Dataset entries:
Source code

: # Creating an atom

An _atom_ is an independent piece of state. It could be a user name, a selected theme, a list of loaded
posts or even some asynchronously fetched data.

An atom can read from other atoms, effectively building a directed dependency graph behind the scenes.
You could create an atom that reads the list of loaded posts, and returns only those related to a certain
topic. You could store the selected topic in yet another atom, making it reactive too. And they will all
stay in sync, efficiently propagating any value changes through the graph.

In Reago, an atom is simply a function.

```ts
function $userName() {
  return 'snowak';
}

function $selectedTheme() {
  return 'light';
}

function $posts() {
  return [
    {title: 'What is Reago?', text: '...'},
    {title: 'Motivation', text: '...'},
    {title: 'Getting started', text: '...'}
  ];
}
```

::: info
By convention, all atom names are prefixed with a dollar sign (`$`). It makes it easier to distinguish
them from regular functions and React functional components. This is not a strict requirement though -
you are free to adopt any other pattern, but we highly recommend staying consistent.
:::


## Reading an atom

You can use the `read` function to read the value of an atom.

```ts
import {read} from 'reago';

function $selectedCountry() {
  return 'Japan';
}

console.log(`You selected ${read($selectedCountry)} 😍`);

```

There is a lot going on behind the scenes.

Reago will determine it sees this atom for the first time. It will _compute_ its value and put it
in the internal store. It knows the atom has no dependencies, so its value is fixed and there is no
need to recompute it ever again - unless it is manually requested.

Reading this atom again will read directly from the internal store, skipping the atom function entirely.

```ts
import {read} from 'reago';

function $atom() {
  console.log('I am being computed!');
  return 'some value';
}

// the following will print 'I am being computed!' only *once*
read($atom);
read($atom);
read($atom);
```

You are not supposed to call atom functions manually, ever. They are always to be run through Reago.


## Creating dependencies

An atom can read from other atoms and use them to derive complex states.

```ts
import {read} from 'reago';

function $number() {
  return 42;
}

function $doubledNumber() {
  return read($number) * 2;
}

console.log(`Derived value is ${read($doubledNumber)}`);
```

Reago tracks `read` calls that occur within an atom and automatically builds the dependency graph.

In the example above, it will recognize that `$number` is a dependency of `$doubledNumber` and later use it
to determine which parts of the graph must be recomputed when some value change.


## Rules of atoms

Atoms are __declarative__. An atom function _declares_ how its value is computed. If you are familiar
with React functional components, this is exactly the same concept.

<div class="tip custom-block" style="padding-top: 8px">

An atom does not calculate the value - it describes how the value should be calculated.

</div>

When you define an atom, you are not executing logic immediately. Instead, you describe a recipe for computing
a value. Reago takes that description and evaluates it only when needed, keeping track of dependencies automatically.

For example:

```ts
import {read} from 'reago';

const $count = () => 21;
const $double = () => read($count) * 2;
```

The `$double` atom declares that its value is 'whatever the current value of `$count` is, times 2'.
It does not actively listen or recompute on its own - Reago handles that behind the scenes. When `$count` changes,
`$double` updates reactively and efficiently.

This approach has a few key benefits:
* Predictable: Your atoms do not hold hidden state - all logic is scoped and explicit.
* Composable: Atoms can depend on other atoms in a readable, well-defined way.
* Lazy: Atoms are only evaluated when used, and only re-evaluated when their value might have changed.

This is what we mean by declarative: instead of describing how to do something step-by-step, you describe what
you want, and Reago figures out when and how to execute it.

== Exercise ==
Give back the entries above exactly as they are, from their first line through the line that contains "An atom can read from other atoms, effectively", both included, with nothing else.

== Exercise solution ==
Source code

: # Creating an atom

An _atom_ is an independent piece of state. It could be a user name, a selected theme, a list of loaded
posts or even some asynchronously fetched data.

An atom can read from other atoms, effectively building a directed dependency graph behind the scenes.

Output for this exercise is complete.